**Exercise data**
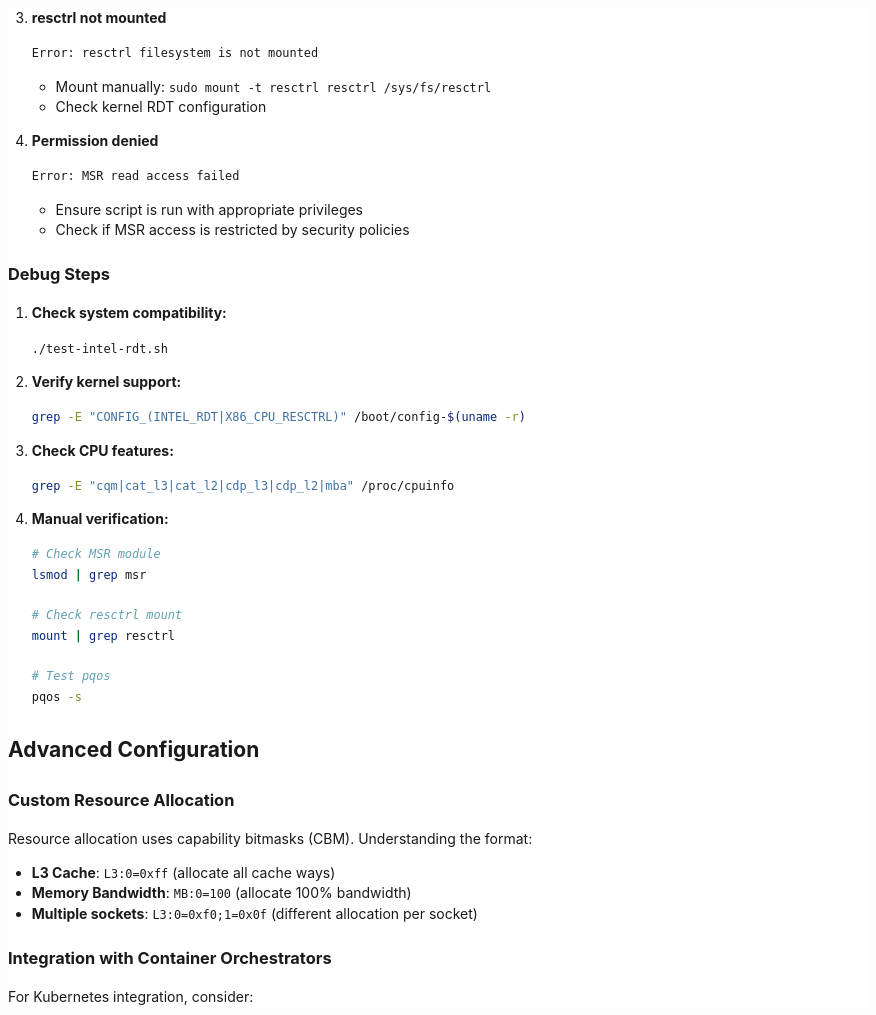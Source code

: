 3. **resctrl not mounted**
   ```
   Error: resctrl filesystem is not mounted
   ```
   - Mount manually: `sudo mount -t resctrl resctrl /sys/fs/resctrl`
   - Check kernel RDT configuration

4. **Permission denied**
   ```
   Error: MSR read access failed
   ```
   - Ensure script is run with appropriate privileges
   - Check if MSR access is restricted by security policies

### Debug Steps

1. **Check system compatibility:**
   ```bash
   ./test-intel-rdt.sh
   ```

2. **Verify kernel support:**
   ```bash
   grep -E "CONFIG_(INTEL_RDT|X86_CPU_RESCTRL)" /boot/config-$(uname -r)
   ```

3. **Check CPU features:**
   ```bash
   grep -E "cqm|cat_l3|cat_l2|cdp_l3|cdp_l2|mba" /proc/cpuinfo
   ```

4. **Manual verification:**
   ```bash
   # Check MSR module
   lsmod | grep msr
   
   # Check resctrl mount
   mount | grep resctrl
   
   # Test pqos
   pqos -s
   ```

## Advanced Configuration

### Custom Resource Allocation

Resource allocation uses capability bitmasks (CBM). Understanding the format:

- **L3 Cache**: `L3:0=0xff` (allocate all cache ways)
- **Memory Bandwidth**: `MB:0=100` (allocate 100% bandwidth)
- **Multiple sockets**: `L3:0=0xf0;1=0x0f` (different allocation per socket)

### Integration with Container Orchestrators

For Kubernetes integration, consider:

**Directions for this task**
Print exactly the line containing "Resource allocation uses" and every line after it through the end of the records above, and nothing else.

**Response below**
Resource allocation uses capability bitmasks (CBM). Understanding the format:

- **L3 Cache**: `L3:0=0xff` (allocate all cache ways)
- **Memory Bandwidth**: `MB:0=100` (allocate 100% bandwidth)
- **Multiple sockets**: `L3:0=0xf0;1=0x0f` (different allocation per socket)

### Integration with Container Orchestrators

For Kubernetes integration, consider:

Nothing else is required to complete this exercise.